Scan the records for "daily". Show the matching lines.

Stored data entries
= Beginning of Section =

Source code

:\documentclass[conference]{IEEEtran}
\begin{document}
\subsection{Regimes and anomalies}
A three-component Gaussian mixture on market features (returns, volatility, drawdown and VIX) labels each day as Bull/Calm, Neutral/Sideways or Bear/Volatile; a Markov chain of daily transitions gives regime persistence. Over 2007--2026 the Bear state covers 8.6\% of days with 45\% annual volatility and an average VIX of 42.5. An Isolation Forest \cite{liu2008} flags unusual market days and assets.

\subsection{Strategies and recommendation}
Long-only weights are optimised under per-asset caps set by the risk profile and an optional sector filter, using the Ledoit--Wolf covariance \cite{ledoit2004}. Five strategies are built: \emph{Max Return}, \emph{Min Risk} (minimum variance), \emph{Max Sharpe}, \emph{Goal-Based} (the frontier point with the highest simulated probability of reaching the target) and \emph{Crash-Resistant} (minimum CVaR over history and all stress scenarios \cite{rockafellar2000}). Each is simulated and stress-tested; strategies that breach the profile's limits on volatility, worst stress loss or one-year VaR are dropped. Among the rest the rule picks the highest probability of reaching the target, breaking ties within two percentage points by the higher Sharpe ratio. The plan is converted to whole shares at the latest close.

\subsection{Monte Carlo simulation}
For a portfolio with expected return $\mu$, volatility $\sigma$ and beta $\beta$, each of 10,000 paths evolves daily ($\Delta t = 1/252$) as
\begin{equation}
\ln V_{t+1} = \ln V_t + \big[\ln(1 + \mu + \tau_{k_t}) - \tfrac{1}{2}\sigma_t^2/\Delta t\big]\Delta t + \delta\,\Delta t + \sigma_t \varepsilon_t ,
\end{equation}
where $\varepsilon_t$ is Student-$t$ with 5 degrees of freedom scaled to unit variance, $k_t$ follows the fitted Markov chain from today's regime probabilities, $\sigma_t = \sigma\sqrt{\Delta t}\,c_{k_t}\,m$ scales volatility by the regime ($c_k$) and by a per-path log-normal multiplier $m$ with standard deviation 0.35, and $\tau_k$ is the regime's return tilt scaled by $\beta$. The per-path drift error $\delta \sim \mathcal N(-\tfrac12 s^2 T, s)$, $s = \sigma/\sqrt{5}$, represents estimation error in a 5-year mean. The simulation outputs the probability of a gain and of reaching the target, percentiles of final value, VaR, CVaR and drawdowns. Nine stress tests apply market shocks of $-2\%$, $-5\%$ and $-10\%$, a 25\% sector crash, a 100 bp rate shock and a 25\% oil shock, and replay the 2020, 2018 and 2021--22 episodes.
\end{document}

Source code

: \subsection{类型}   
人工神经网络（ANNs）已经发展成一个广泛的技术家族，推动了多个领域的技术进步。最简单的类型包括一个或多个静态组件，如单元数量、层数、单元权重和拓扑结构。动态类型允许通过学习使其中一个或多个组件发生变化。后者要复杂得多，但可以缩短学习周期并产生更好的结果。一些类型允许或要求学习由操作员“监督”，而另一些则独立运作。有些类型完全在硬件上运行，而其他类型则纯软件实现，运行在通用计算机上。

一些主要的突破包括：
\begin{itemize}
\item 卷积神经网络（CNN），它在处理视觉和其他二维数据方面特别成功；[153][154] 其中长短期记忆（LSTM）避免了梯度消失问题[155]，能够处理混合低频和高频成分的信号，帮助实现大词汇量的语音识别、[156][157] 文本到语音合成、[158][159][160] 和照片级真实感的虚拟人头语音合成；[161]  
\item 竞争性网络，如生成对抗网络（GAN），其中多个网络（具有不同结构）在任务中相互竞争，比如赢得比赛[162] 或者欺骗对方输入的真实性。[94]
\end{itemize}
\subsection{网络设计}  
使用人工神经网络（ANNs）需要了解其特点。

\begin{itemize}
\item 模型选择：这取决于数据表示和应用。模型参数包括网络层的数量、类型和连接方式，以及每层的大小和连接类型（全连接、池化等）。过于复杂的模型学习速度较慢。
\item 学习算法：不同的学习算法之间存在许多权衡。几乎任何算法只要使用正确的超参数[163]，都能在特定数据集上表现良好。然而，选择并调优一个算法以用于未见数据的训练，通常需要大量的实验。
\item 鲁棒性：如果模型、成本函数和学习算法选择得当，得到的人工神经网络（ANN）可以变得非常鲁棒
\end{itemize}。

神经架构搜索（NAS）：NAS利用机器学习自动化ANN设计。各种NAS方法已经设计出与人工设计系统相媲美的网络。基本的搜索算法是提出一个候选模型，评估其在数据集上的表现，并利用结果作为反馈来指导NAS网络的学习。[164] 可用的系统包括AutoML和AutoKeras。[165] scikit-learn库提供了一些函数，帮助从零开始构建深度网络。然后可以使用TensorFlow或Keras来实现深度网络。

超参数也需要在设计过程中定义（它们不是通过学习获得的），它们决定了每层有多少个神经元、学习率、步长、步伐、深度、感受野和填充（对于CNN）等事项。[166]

= End of Section =

• _Result for this exercise_:
A three-component Gaussian mixture on market features (returns, volatility, drawdown and VIX) labels each day as Bull/Calm, Neutral/Sideways or Bear/Volatile; a Markov chain of daily transitions gives regime persistence. Over 2007--2026 the Bear state covers 8.6\% of days with 45\% annual volatility and an average VIX of 42.5. An Isolation Forest \cite{liu2008} flags unusual market days and assets.
For a portfolio with expected return $\mu$, volatility $\sigma$ and beta $\beta$, each of 10,000 paths evolves daily ($\Delta t = 1/252$) as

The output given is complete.